2. The NFA is ttransformed into a
[Deterministic Finite Automaton](https://en.wikipedia.org/wiki/Deterministic_finite_automaton)
(DFA), using a variant of the standard
[powerset construction](https://en.wikipedia.org/wiki/Powerset_construction)
algorithm. This variant has been modified to ensure that the following
additional properties hold:
- Patterns are matched in the order in which they are defined.
- The associated transition functions are maintained correctly through the
transformation.
- The lexing process is `O(n)`, where `n` is the size of the input.
3. The DFA is then used to generate the rust code that implements that lexer.
The generated lexer contains a main loop that consumes the input stream
character-by-character, evaluating what is effectively a big `match` expression
that processes the input to evaluate the user-provided transition functions as
appropriate.
### Automated Code Generation
In order to avoid the lexer definition getting out of sync with its
implementation (the generated engine), it is necessary to create a separate
crate for the generated engine that has the lexer definition as one of its
dependencies.
This separation enables a call to `flexer::State::specialize()` in the crate's
`build.rs` (or a macro) during compilation. The output can be stored in a new
file i.e. `engine.rs` and exported from the library as needed. The project
structure would therefore appear as follows.
```
- lib/rust/lexer/
- definition/
- src/
- lib.rs
- cargo.toml
- generation/
- src/
- engine.rs <-- the generated file
- lib.rs <-- `pub mod engine`
- build.rs <-- calls `flexer::State::specialize()` and saves its output to
`src/engine.rs`
- cargo.toml <-- lexer-definition is in dependencies and build-dependencies
```
With this design, `flexer.generate_specialized_code()` is going to be executed
on each rebuild of `lexer/generation`. Therefore, `generation` should contain
only the minimum amount of logic, and should endeavor to minimize any
unnecessary dependencies to avoid recompiling too often.
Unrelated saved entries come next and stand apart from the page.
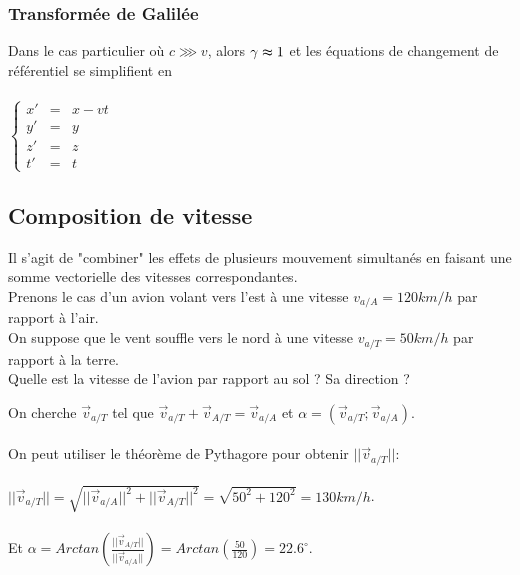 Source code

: \documentclass[a4paper,10pt]{book}
\begin{document}
\subsubsection{Transformée de Galilée}
Dans le cas particulier où $c \ggg v$, alors $\gamma \thickapprox 1$ et les équations de changement de référentiel se simplifient en \\\\
$\left \{ \begin{array}{rcl} x'&=&x-vt \\
y'&=&y \\
z'&=&z \\
t'&=&t \end{array} \right .$

\subsection{Composition de vitesse}
Il s’agit de "combiner" les effets de plusieurs mouvement simultanés en faisant une somme vectorielle des vitesses correspondantes.\\

Prenons le cas d'un avion volant vers l'est à une vitesse $v_{a/A}=120km/h$ par rapport à l'air.\\
On suppose que le vent souffle vers le nord à une vitesse $v_{a/T}=50 km/h$ par rapport à la terre.\\
Quelle est la vitesse de l'avion par rapport au sol ? Sa direction ?\\
\begin{center}
\end{center}
On cherche $\vec{v}_{a/T}$ tel que $\vec{v}_{a/T}+\vec{v}_{A/T}=\vec{v}_{a/A}$ et $\alpha=(\vec{v}_{a/T};\vec{v}_{a/A})$.\\\\
On peut utiliser le théorème de Pythagore pour obtenir $||\vec{v}_{a/T}||$:\\\\
$||\vec{v}_{a/T}||=\sqrt{||\vec{v}_{a/A}||^{2}+||\vec{v}_{A/T}||^{2}}=\sqrt{50^{2}+120^{2}}=130km/h$.\\\\
Et $\alpha=Arctan(\frac{||\vec{v}_{A/T}||}{||\vec{v}_{a/A}||})=Arctan(\frac{50}{120})=22.6^{\circ}$.\\
\end{document}
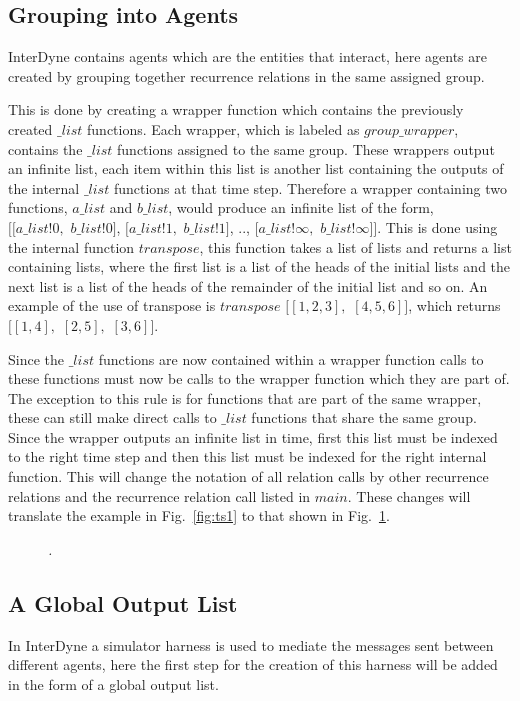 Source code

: \documentclass{article}
\begin{document}
\subsection{Grouping into Agents}
InterDyne contains agents which are the entities that interact, here agents are created by grouping together recurrence relations in the same assigned group.  

This is done by creating a wrapper function which contains the previously created $\_list$ functions. Each wrapper, which is labeled as $group\_wrapper$, contains the $\_list$ functions assigned to the same group. These wrappers output an infinite list, each item within this list is another list containing the outputs of the internal $\_list$ functions at that time step. Therefore a wrapper containing two functions, $a\_list$ and $b\_list$, would produce an infinite list of the form,\\
$[[a\_list!0,$ $b\_list!0]$, $[a\_list!1,$ $b\_list!1]$, .., $[a\_list!\infty,$ $b\_list!\infty]]$. This is done using the internal function $transpose$, this function takes a list of lists and returns a list containing lists, where the first list is a list of the heads of the initial lists and the next list is a list of the heads of the remainder of the initial list and so on. An example of the use of transpose is $transpose$ $[[1,2,3],$ $[4,5,6]]$, which returns $[[1,4],$ $[2,5],$ $[3,6]]$.

Since the $\_list$ functions are now contained within a wrapper function calls to these functions must now be calls to the wrapper function which they are part of. The exception to this rule is for functions that are part of the same wrapper, these can still make direct calls to $\_list$ functions that share the same group. Since the wrapper outputs an infinite list in time, first this list must be indexed to the right time step and then this list must be indexed for the right internal function. This will change the notation of all relation calls by other recurrence relations and the recurrence relation call listed in $main$. These changes will translate the example in Fig.~\ref{fig:ts1} to that shown in Fig.~\ref{fig:ts2}.
\begin{figure}[H]
	\centering
	
	\caption{\it .}
	\label{fig:ts2}
\end{figure} 



\subsection{A Global Output List}
In InterDyne a simulator harness is used to mediate the messages sent between different agents, here the first step for the creation of this harness will be added in the form of a global output list. 
\end{document}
## Structuring the Flexer Code
In order to unify the API between the definition and generated usages of the
flexer, the API is separated into the following components:
- `Flexer`: The main flexer definition itself, providing functionality common to
the definition and implementation of all lexers.
- `flexer::State`: The stateful components of a lexer definition. This trait is
implemented for a particular lexer definition, allowing the user to store
arbitrary data in their lexer, as needed.
- **User-Defined Lexer:** The user can then define a lexer that _wraps_ the
flexer, specialised to the particular `flexer::State` that the user has
defined. It is recommended to implement `Deref` and `DerefMut` between the
defined lexer and the `Flexer`, to allow for ease of use.
### Supporting Code Generation
This architecture separates out the generated code (which can be defined purely
on the user-defined lexer), from the code that is defined as part of the lexer
definition. This means that the same underlying structures can be used to both
_define_ the lexer, and be used by the generated code from that definition.
For an example of how these components are used in the generated lexer, please
see [`generated_api_test`](../../lib/rust/flexer/tests/generated_api_test.rs).